# Aim of the task
Would you please return the lines of the entries below starting at the line that has "<strong>Reasons for Buying" and ending at the line that has "<li>The Global Crosstie", both included, exactly as they are?
======
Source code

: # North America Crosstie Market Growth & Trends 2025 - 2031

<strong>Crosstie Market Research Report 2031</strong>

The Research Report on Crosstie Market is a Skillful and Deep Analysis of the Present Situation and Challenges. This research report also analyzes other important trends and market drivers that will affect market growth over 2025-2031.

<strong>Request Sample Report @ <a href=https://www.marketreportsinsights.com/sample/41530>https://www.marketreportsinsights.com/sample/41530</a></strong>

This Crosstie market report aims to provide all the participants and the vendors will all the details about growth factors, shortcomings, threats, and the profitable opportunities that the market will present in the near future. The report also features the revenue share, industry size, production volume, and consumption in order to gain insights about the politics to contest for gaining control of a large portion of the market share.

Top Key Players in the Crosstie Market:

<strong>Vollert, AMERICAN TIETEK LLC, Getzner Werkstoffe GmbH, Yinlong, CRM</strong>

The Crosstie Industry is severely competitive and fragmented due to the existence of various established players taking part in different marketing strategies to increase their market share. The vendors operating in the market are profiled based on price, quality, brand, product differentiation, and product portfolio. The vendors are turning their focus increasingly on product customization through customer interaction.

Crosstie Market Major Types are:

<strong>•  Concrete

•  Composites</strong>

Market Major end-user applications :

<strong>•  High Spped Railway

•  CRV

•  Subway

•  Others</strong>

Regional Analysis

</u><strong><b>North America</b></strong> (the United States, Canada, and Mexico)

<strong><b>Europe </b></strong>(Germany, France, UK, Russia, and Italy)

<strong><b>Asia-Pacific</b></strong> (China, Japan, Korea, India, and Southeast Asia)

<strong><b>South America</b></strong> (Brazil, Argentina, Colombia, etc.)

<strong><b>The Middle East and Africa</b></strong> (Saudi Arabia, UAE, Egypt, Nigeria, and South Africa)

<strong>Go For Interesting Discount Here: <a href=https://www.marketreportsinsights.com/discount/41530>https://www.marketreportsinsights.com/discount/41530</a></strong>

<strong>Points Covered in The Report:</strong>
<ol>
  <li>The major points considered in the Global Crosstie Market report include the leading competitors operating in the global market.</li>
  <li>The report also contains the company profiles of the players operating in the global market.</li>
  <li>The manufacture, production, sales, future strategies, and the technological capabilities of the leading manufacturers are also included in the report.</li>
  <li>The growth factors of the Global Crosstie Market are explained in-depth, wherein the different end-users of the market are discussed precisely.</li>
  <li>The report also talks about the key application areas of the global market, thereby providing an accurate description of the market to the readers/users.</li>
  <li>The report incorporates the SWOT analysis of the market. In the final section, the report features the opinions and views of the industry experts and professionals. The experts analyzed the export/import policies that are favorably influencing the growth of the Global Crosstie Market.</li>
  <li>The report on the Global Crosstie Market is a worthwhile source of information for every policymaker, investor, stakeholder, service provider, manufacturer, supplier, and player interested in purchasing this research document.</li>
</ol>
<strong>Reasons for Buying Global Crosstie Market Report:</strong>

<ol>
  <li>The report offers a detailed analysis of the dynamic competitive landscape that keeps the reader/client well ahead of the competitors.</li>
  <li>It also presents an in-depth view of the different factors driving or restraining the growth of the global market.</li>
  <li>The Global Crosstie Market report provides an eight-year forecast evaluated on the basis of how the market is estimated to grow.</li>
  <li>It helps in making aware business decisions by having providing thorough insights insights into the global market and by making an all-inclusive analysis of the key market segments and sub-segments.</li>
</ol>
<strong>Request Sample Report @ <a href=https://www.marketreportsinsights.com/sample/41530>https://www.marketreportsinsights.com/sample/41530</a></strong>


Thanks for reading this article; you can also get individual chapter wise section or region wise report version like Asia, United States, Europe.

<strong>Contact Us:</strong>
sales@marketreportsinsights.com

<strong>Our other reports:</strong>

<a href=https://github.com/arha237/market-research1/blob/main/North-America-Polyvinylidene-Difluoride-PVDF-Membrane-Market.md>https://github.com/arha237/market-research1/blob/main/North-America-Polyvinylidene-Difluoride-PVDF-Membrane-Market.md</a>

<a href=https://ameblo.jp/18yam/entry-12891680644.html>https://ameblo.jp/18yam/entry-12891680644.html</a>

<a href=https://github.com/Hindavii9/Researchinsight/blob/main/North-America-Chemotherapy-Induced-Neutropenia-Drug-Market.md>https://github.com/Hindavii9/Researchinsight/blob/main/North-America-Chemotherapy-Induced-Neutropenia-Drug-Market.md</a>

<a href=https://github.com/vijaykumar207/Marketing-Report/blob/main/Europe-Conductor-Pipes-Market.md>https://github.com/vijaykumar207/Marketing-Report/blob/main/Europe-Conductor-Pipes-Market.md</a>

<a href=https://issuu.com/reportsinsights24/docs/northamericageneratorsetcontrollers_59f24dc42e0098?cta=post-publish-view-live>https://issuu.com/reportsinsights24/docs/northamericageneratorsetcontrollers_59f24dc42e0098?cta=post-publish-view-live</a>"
======
# Written response
<strong>Reasons for Buying Global Crosstie Market Report:</strong>

<ol>
  <li>The report offers a detailed analysis of the dynamic competitive landscape that keeps the reader/client well ahead of the competitors.</li>
  <li>It also presents an in-depth view of the different factors driving or restraining the growth of the global market.</li>
  <li>The Global Crosstie Market report provides an eight-year forecast evaluated on the basis of how the market is estimated to grow.</li>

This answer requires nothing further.